Concernant l’Iran, le matraquage sur le nouvel accord (le Joint Comprehensive Plan of Action signé à Vienne le 14 juillet 2015) s’inscrivait dans un contexte où l’Iran avait depuis des lustres le rôle du criminel qu’on doit absolument empêcher de nuire. Depuis des décennies la diabolisation de l’Iran et les pressions diplomatiques étaient supposées contraindre les autorités iraniennes à renoncer à leur programme nucléaire, dont on affirmait, sans la moindre preuve, qu’il visait la production d’armes nucléaires. Parfaite démonstration de ce qu’est réellement l’hégémonie américaine : l’Iran avait été au départ encouragé à développer un programme nucléaire à l’époque où le Shah d’Iran – dictateur imposé par les USA – dirigeait le pays, mais avait fait l’objet d’attaques permanentes à la moindre tentative de relancer ce programme, sitôt le Shah remplacé par un régime n’ayant pas la faveur de Washington. Et tout cela avec la constante coopération de l’ONU et de la « communauté internationale ».
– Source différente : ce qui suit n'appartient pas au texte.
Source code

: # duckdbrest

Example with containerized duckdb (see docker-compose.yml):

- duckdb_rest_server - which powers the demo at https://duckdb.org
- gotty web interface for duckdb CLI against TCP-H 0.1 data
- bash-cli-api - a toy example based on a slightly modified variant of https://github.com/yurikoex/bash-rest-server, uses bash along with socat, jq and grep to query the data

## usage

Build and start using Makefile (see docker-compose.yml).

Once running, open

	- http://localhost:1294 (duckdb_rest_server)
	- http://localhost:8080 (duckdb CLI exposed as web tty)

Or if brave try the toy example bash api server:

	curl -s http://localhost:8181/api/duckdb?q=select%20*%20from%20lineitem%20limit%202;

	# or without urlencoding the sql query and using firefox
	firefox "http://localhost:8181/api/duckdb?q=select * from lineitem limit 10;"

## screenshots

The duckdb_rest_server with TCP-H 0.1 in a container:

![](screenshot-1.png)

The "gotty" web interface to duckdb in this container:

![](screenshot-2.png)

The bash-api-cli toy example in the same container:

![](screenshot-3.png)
Israël est le principal rival de l’Iran dans la région. Après avoir poussé, non sans succès, les USA à détruire successivement l’Irak et la Libye, Israël s’est montré extrêmement impatient de les voir infliger le même sort à l’Iran. Les dirigeants israéliens ont levé toutes les barrières possibles pour permettre à une vaste coalition de pontes, d’intellectuels et de politiciens US, de groupes de pression et de lobbies, de peser en faveur d’une campagne militaire US contre l’Iran (Cf. James Petras, “The Centerpiece of US Foreign Policy Struggle,” Dissident Voice, 12 août 2015). Les tensions entre les USA et l’Iran sont restées extrêmement vives pendant des années, avec une guerre économique par sanctions interposées. Mais pour l’administration Obama, déjà engagée dans de nombreux conflits en même temps, avec des tensions déjà dans le rouge avec la Russie au sujet de l’Ukraine et de la Syrie, mieux valait négocier avec l’Iran que de chercher à se battre. Finalement signés à un moment où l’Iran réclamait des inspections encore plus approfondies et levait le pied sur son programme nucléaire, les accords libèrent l’Iran de menaces et de sanctions très onéreuses. Rarissime exemple de pacifisme et probablement l’instant le plus irréprochable de tout le règne d’Obama ! L’Iran n’en est pas moins toujours tenu pour une menace à surveiller de près. Mais on observe comme un ralentissement dans le glissement vers une nouvelle guerre encore un cran au-dessus, qui permet à l’administration Obama de se reconcentrer sur la destruction de l’Irak et de la Syrie et de rester ouvert à toute nouvelle menace contre la sécurité nationale US.